▸ Required work
Give back all of the data exactly.

▸ Data to process
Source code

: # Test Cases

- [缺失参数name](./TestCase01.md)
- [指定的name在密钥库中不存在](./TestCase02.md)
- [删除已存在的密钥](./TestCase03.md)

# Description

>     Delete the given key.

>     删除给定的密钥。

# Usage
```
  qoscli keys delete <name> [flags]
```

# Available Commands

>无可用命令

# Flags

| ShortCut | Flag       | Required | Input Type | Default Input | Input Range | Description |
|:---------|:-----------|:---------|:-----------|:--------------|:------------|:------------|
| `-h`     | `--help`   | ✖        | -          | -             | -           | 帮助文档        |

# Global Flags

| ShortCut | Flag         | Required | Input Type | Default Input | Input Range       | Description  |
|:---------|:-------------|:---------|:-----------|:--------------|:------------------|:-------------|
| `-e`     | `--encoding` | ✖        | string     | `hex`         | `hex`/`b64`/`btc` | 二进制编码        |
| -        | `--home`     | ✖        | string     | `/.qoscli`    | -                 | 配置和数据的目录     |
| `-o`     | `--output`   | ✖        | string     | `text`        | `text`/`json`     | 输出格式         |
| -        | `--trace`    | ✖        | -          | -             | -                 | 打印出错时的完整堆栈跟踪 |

▸ Response to this exercise
Source code

: # Test Cases

- [缺失参数name](./TestCase01.md)
- [指定的name在密钥库中不存在](./TestCase02.md)
- [删除已存在的密钥](./TestCase03.md)

# Description

>     Delete the given key.

>     删除给定的密钥。

# Usage
```
  qoscli keys delete <name> [flags]
```

# Available Commands

>无可用命令

# Flags

| ShortCut | Flag       | Required | Input Type | Default Input | Input Range | Description |
|:---------|:-----------|:---------|:-----------|:--------------|:------------|:------------|
| `-h`     | `--help`   | ✖        | -          | -             | -           | 帮助文档        |

# Global Flags

| ShortCut | Flag         | Required | Input Type | Default Input | Input Range       | Description  |
|:---------|:-------------|:---------|:-----------|:--------------|:------------------|:-------------|
| `-e`     | `--encoding` | ✖        | string     | `hex`         | `hex`/`b64`/`btc` | 二进制编码        |
| -        | `--home`     | ✖        | string     | `/.qoscli`    | -                 | 配置和数据的目录     |
| `-o`     | `--output`   | ✖        | string     | `text`        | `text`/`json`     | 输出格式         |
| -        | `--trace`    | ✖        | -          | -             | -                 | 打印出错时的完整堆栈跟踪 |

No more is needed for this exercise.